Jeudi après-midi, à l'heure de la sortie scolaire, les représentants des parents d'élèves de l'école de l'Estey, soutenus par plusieurs élus locaux et accompagnés des enfants, ont organisé une manifestation pacifique. Leur objectif est clair : obtenir le maintien de la quatrième classe actuelle pour préserver la qualité de l'enseignement.

Bannière large Pickt — app de listes de courses collaboratives pour Telegram

Julia Boulenouar, mère de deux élèves scolarisés dans l'établissement, explique la situation actuelle : « Actuellement, l'école compte 70 enfants répartis en quatre classes, maternelle et élémentaire, avec des doubles niveaux. » La fermeture d'une classe en septembre 2026 créerait selon elle une configuration pédagogique problématique avec trois classes à triples niveaux, couvrant toutes les sections de la petite section de maternelle au CM2.

Des conséquences multiples sur l'organisation scolaire

Cette réorganisation entraînerait également une réduction substantielle de la décharge de direction, qui passerait d'un jour par semaine à seulement un jour par mois. Mais le problème le plus préoccupant concerne les élèves à besoins spécifiques. « Sans compter les besoins spécifiques de certains élèves, qui représentent environ 18% selon les parents, et qui ne pourraient plus être correctement pris en charge dans des classes à trois niveaux », souligne Mme Boulenouar.

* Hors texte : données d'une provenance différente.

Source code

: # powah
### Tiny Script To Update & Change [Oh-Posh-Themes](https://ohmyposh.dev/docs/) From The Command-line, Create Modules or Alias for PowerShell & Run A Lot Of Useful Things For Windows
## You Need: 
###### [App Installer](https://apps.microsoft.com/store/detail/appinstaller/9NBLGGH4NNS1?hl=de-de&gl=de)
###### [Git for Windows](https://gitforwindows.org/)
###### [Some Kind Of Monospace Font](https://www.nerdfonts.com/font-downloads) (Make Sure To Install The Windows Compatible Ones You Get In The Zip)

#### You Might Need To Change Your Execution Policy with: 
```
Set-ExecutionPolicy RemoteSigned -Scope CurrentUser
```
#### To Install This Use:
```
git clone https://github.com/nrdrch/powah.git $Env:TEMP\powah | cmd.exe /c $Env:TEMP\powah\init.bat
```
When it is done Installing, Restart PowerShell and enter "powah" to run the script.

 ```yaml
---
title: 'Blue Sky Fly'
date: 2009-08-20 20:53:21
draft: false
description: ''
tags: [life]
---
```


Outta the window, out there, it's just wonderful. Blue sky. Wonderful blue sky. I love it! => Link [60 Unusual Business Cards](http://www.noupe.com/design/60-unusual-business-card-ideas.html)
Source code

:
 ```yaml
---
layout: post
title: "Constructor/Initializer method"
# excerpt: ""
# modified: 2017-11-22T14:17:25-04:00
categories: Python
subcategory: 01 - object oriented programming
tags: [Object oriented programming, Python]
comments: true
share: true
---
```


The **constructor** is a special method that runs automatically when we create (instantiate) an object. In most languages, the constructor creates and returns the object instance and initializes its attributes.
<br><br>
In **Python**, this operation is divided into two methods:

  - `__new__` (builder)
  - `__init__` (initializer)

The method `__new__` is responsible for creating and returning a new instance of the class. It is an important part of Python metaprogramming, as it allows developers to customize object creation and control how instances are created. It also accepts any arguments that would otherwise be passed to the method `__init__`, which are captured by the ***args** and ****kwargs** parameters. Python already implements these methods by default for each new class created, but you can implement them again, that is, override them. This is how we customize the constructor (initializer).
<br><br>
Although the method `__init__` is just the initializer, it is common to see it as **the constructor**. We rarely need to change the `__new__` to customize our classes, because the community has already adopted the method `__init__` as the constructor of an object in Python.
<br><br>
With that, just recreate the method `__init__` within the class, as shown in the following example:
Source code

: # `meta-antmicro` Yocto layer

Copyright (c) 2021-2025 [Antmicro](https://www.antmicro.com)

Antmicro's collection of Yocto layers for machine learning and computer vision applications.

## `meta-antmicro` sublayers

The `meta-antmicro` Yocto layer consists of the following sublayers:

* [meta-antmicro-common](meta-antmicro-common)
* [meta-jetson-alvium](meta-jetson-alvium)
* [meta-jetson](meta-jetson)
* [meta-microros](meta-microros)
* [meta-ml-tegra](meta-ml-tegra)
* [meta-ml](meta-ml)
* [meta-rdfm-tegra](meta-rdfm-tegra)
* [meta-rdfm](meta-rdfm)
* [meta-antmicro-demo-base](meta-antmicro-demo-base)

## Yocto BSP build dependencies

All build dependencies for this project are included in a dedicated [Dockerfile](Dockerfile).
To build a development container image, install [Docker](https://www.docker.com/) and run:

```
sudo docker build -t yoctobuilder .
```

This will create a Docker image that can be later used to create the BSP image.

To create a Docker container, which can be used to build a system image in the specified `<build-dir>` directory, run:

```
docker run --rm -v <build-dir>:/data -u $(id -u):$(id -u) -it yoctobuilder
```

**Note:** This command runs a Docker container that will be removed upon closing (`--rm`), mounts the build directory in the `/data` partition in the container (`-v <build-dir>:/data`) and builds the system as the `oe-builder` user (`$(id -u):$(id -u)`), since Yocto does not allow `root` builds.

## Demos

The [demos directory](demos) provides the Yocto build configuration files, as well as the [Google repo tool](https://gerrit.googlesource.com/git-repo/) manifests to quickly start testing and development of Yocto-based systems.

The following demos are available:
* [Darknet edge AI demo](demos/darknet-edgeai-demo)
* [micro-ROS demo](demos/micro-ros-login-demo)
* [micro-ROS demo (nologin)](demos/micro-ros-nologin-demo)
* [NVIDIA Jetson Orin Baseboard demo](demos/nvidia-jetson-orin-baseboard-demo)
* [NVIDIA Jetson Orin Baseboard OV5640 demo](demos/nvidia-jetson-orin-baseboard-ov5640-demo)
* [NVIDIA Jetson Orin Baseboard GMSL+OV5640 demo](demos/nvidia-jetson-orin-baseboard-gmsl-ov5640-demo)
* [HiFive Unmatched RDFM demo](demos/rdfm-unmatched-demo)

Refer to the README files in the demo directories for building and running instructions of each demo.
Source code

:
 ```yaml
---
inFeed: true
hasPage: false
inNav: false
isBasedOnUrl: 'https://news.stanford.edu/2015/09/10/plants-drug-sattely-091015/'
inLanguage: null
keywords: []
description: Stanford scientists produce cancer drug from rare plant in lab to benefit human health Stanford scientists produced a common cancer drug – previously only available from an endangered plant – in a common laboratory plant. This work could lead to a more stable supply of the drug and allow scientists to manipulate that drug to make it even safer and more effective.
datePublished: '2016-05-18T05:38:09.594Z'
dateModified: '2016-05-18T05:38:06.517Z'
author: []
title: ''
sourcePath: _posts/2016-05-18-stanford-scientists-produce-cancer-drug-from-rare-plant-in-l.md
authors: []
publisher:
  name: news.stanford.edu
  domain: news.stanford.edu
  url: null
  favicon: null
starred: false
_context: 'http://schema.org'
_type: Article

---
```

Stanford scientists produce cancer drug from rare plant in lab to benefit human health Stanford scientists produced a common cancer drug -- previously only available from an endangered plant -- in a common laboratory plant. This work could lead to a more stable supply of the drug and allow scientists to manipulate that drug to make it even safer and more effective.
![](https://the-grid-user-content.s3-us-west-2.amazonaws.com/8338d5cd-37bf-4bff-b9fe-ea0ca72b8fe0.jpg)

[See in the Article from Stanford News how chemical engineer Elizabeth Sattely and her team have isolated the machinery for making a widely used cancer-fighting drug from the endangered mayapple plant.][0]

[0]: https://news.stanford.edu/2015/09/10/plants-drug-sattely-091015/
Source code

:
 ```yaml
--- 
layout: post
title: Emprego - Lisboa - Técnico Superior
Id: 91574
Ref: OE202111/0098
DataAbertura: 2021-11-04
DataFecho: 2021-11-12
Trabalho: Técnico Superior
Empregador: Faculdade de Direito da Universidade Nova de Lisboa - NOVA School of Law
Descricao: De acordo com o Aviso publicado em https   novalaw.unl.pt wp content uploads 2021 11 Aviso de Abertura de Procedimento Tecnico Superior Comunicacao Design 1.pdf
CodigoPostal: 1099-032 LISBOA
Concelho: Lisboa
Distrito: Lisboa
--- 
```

Un contexte démographique favorable au maintien

Les parents mettent en avant un argument démographique de poids : le projet de lotissement validé par l'équipe municipale sortante, qui devrait voir le jour dans les prochaines années, amènera probablement de nouvelles familles avec des enfants en âge scolaire. « Il suffirait de seulement quatre élèves supplémentaires inscrits pour la rentrée prochaine pour sauver notre classe », précise la représentante des parents, ajoutant que « cette possibilité n'est pas du tout exclue d'ici cet été ».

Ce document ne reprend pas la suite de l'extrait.